Courtesy Phillips de Pury & Company
Erik Bulatov’s “Glory to the CPSU” (1975) fetched £1,084,500 (Est. £500–700,000).

Courtesy Phillips de Pury & Company
Ilya Kabakov’s “Zhuk (Beetle)” (1982) sold for a record £2,932,500 (Est. £1.5–2.5 million).
“It was sort of like ‘even-steven,’” said Phillips partner and contemporary head
Michael McGinnis, describing the guaranteed lots. “We lost some and we won some, but that’s just the nature of the beast.”
The Hirst last sold at auction at Sotheby’s London in 2005 for £523,000.
Other million-pound lots included Jeff Koons’s X-rated glass confection from his debauched Cicolina period, Violet Ice (Kama Sutra) (1991), which sold to a telephone bidder for £1,252,500 (est. £800,000–1.2 million), and Andy Warhol’s portrait of the late, great New York art dealer Sidney Janis from 1967, which went to New York trader Alberto Mugrabi for £1,028,500 (est.£1–1.5 million).
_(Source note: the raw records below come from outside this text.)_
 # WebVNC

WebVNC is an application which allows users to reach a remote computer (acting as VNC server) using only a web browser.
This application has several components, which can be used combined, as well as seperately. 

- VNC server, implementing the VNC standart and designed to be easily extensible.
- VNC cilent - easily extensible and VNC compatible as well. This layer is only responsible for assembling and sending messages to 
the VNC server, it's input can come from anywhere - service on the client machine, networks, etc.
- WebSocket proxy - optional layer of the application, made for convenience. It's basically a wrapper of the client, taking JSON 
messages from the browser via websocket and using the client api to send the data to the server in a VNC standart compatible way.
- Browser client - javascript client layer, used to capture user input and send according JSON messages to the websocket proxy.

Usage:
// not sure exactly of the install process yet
Mugrabi had a busy evening, bottom-fishing for relative bargains, among them two works by Jean-Michel Basquiat. He snagged the Xerox-and-paper collage on canvas Joy (1984) for £972,500 (£1–1.5 million) and the late acrylic on canvas Orange, from 1988 (the year of the artist’s death), for £216,500 (est. £200–300,000).
“We’re very pleased with the results,” continued McGinnis moments after the marathon, “it’s about what we anticipated.”
Given the evening’s hefty percentage of underwhelming material and envelope-pushing estimates, Phillips showed the much-hyped middle market is alive and well but hardly booming.